Qualquer mirada nos cenários das grandes cidades brasileiras é o bastante para confirmar que trançamos as pernas no assunto. Rio de Janeiro, São Paulo e Belo Horizonte para citar três grandes se descaracterizaram de tal forma que só resta se deliciar com álbuns de fotografias antigos, não por menos um fetiche do mercado editorial. É assunto que já deu flor, como se diz. O problema é que parecemos não ter aprendido nada com a política de descaso que se sobrepôs ao que poderia ser política de preservação da memória.
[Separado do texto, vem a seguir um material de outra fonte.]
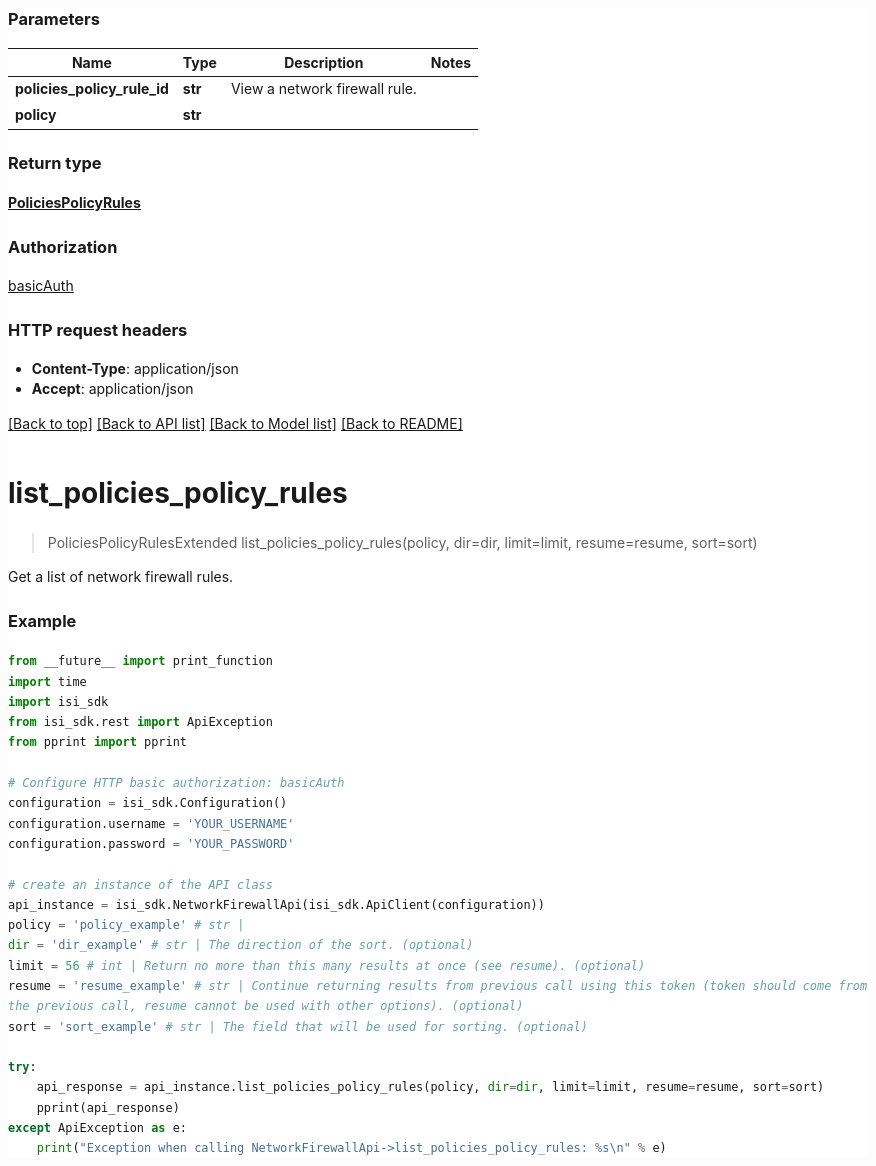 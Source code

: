 ### Parameters

Name | Type | Description  | Notes
------------- | ------------- | ------------- | -------------
 **policies_policy_rule_id** | **str**| View a network firewall rule. | 
 **policy** | **str**|  | 

### Return type

[**PoliciesPolicyRules**](PoliciesPolicyRules.md)

### Authorization

[basicAuth](../README.md#basicAuth)

### HTTP request headers

 - **Content-Type**: application/json
 - **Accept**: application/json

[[Back to top]](#) [[Back to API list]](../README.md#documentation-for-api-endpoints) [[Back to Model list]](../README.md#documentation-for-models) [[Back to README]](../README.md)

# **list_policies_policy_rules**
> PoliciesPolicyRulesExtended list_policies_policy_rules(policy, dir=dir, limit=limit, resume=resume, sort=sort)



Get a list of network firewall rules.

### Example
```python
from __future__ import print_function
import time
import isi_sdk
from isi_sdk.rest import ApiException
from pprint import pprint

# Configure HTTP basic authorization: basicAuth
configuration = isi_sdk.Configuration()
configuration.username = 'YOUR_USERNAME'
configuration.password = 'YOUR_PASSWORD'

# create an instance of the API class
api_instance = isi_sdk.NetworkFirewallApi(isi_sdk.ApiClient(configuration))
policy = 'policy_example' # str | 
dir = 'dir_example' # str | The direction of the sort. (optional)
limit = 56 # int | Return no more than this many results at once (see resume). (optional)
resume = 'resume_example' # str | Continue returning results from previous call using this token (token should come from the previous call, resume cannot be used with other options). (optional)
sort = 'sort_example' # str | The field that will be used for sorting. (optional)

try:
    api_response = api_instance.list_policies_policy_rules(policy, dir=dir, limit=limit, resume=resume, sort=sort)
    pprint(api_response)
except ApiException as e:
    print("Exception when calling NetworkFirewallApi->list_policies_policy_rules: %s\n" % e)
```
A entrega irrestrita aos interesses imobiliários permanece a medida de todas as coisas, o que é de uma ignorância supina.
O argumento de que as cidades europeias ganham dinheiro aos borbotões graças aos milhões de turistas que para lá acorrem, atraídos pelo patrimônio, costuma ser recebido às gargalhadas nessas plagas. "Ah, mas é a Europa", diz-se, dando a entender que um estrangeiro que venha até o Brasil está mais antenado nas matas e nos macacos no que pode igualmente se frustrar que num apanhado de prédios ecléticos, sem fausto nos capitéis, cujo destino melhor é virar caliça.
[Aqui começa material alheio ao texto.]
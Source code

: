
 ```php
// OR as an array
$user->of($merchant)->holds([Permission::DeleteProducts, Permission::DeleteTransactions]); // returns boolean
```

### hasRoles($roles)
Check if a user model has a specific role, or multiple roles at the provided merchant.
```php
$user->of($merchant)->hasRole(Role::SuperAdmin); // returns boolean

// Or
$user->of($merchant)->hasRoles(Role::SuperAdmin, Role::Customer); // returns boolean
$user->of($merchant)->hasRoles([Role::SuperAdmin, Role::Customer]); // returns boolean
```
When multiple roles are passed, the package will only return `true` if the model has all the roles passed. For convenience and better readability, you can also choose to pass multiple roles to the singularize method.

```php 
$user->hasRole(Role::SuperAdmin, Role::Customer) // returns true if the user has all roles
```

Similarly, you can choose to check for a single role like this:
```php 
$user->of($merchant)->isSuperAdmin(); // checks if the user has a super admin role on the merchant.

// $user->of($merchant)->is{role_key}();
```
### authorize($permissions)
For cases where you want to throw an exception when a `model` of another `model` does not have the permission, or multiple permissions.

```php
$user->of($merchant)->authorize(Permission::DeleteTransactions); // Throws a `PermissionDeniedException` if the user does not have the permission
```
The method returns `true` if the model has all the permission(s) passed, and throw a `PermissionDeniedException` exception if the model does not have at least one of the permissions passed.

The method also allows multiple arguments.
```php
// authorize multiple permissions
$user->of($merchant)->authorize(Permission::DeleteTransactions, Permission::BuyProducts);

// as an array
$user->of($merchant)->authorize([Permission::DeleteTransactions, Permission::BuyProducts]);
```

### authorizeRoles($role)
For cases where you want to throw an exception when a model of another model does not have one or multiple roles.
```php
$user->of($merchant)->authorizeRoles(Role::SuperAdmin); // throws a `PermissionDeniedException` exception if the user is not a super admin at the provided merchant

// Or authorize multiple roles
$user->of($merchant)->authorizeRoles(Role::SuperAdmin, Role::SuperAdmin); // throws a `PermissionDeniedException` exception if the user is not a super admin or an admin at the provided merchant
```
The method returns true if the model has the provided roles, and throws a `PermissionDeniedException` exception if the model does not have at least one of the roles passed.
Ora, o turista interessado justo o que mais importa sabe que uma cidade vale por seus ecos vienenses, mas acima de tudo por ser uma cidade de verdade. Esse visitante tem cultura urbana. É um curioso e anda pelo mundo com uma mochila às costas, sujando a barra das calças. Subestimá-lo é subestimar o conhecimento que de fato mobiliza. Caso o argumento não convença, resta pensar nas crianças privadas de conhecer as mais diversas linguagens arquitetônicas que formam o lugar em que vivem. Nossas ruas deveriam estar cheias de escolares conferindo o museu vivo e a céu aberto que está a seu dispor.
Dirão que o "bota abaixo" contínuo a que nossos centros urbanos estão sujeitos é feito em nome do futuro. E em nome do espaço, pois as áreas estão esgotadas. Ignora-se que grandes corporações da Itália ou da Inglaterra funcionam em prédios do século 18 ou 19, reciclados por papas da arquitetura contemporânea como Renzo Piano. Até onde se sabe, cabe toda gente nessas construções. O argumento do uso do solo é uma piada. Olhe para um dos mastodontes espelhados da cidade e se pergunte quantas pessoas moram ali. Talvez haja não mais que 100 habitantes num prédio de 20 andares da Praça do Japão, em Curitiba.
Além do patrimônio chinfrim ou não que beija o chão todos os dias, há outra tragédia anunciada. Vão para os aterros o que foram um dia conjuntos de arquitetura neoclássica, ou déco e nouveau, ou precisamente conjuntos da era getulista e da era ferroviária. São tidos como desimportantes. Mal não faria se em seu lugar, então, viesse algo melhor; mas as prefeituras respondem que regular o mau gosto dos arquitetos equivale a censura. Estrangeiros do ramo, em visita ao Brasil, ficam pasmos ao perceber que nossa arquitetura novíssima tem pouca permeabilidade com a rua. E que uma construção concorre com a outra na paisagem, consolidando a anticidade, como pisa e repisa o antropólogo Mike Davis sobre lugares que negam o que é próprio do urbano.
Em resumo, nossa arquitetura novíssima está de costas para a própria cidade, habitando um mundo paralelo de alienação e individualismo. A negação do patrimônio como bem público e como linguagem é uma face desta ordem perversa. O peso que faz carregar é a da perda da identidade, o anonimato, a pasteurização. Em Curitiba, a face mais recente dessa tragédia está na demolição do centenário Matte Leão, no Rebouças, e na venda do hospital psiquiátrico da Federação Espírita, no Bom Retiro, em dias de seu encontro fatal com as marretas. Pena. Só uma política de patrimônio sólida pode ajudar a sociedade a pensar que modelo de cidade persegue. É da vida saber até onde se pode ir.